• **ACTIVITY**: Read through the data and report every line in which the word "that" occurs.

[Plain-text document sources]
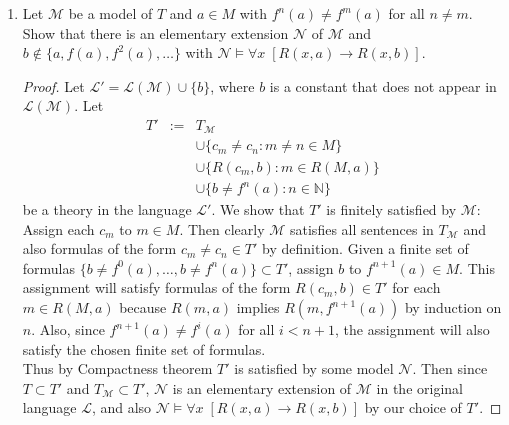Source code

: \documentclass{article}
\begin{document}
\begin{enumerate}[label={\bf Q\arabic*:}]
\begin{enumerate}
\begin{proof}
          These relations will ensure that $\mathcal{N}$ is a model of $T$
          and that $c$. Also, since $b\neq f^n(a)$ for all
          $n\in\mathbb{N}$, $c$ will witness $\mathcal{N}\models \exists x\;
          (R(x,a)\wedge\neg R(x,b))$. Also, since the new relations each
          involve the new element $c$, $\mathcal{N}$ is an extension of
          $\mathcal{M}$. Thus, from existential closure of $\mathcal{M}$,
          we have $\mathcal{M}\models \exists x\; (R(x,a)\wedge\neg
          R(x,b))$, a contradiction.
        \end{proof}

      \item Let $\mathcal{M}$ be a model of $T$ and $a\in M$ with
        $f^n(a)\neq f^m(a)$ for all $n\neq m$. Show that there is an
        elementary extension $\mathcal{N}$ of $\mathcal{M}$ and
        $b\not\in\{a,f(a),f^2(a),\ldots\}$ with $\mathcal{N}\models\forall
        x\; [R(x,a)\rightarrow R(x,b)]$.

        \begin{proof}
          Let $\mathcal{L}'=\mathcal{L}(\mathcal{M})\cup\{b\}$, where $b$
          is a constant that does not appear in $\mathcal{L}(\mathcal{M})$.
          Let
          \[\begin{array}{rrl}
            T' &:= &T_\mathcal{M} \\
              &&\cup \{c_m\neq c_n:m\neq n\in M\} \\
              &&\cup\{R(c_m,b):m\in R(M,a)\} \\
              &&\cup\{b\neq f^n(a):n\in\mathbb{N}\}
          \end{array}\]
          be a theory in the language $\mathcal{L}'$. We show that
          $T'$ is finitely satisfied by $\mathcal{M}$: Assign each $c_m$ to
          $m\in M$. Then clearly $\mathcal{M}$ satisfies all sentences in
          $T_\mathcal{M}$ and also formulas of the form $c_m\neq c_n\in
          T'$ by definition. Given a finite set of formulas
          $\{b\neq f^{0}(a),\ldots,b\neq f^{n}(a)\}\subset T'$, assign $b$
          to $f^{n+1}(a)\in M$. This assignment will satisfy formulas of
          the form $R(c_m,b)\in T'$ for each $m\in R(M,a)$ because $R(m,a)$
          implies $R(m,f^{n+1}(a))$ by induction on $n$. Also, since
          $f^{n+1}(a)\neq f^i(a)$ for all $i<n+1$, the assignment will also
          satisfy the chosen finite set of formulas. \\

          Thus by Compactness theorem $T'$ is satisfied by some model
          $\mathcal{N}$. Then since $T\subset T'$ and $T_\mathcal{M}\subset
          T'$, $\mathcal{N}$ is an elementary extension of $\mathcal{M}$ in
          the original language $\mathcal{L}$, and also
          $\mathcal{N}\models\forall x\; [R(x,a)\rightarrow R(x,b)]$ by our
          choice of $T'$.
        \end{proof}


\end{enumerate}
\end{enumerate}
\end{document}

• **EXERCISE RESPONSE**:
          These relations will ensure that $\mathcal{N}$ is a model of $T$
          and that $c$. Also, since $b\neq f^n(a)$ for all
        $f^n(a)\neq f^m(a)$ for all $n\neq m$. Show that there is an
          is a constant that does not appear in $\mathcal{L}(\mathcal{M})$.
          be a theory in the language $\mathcal{L}'$. We show that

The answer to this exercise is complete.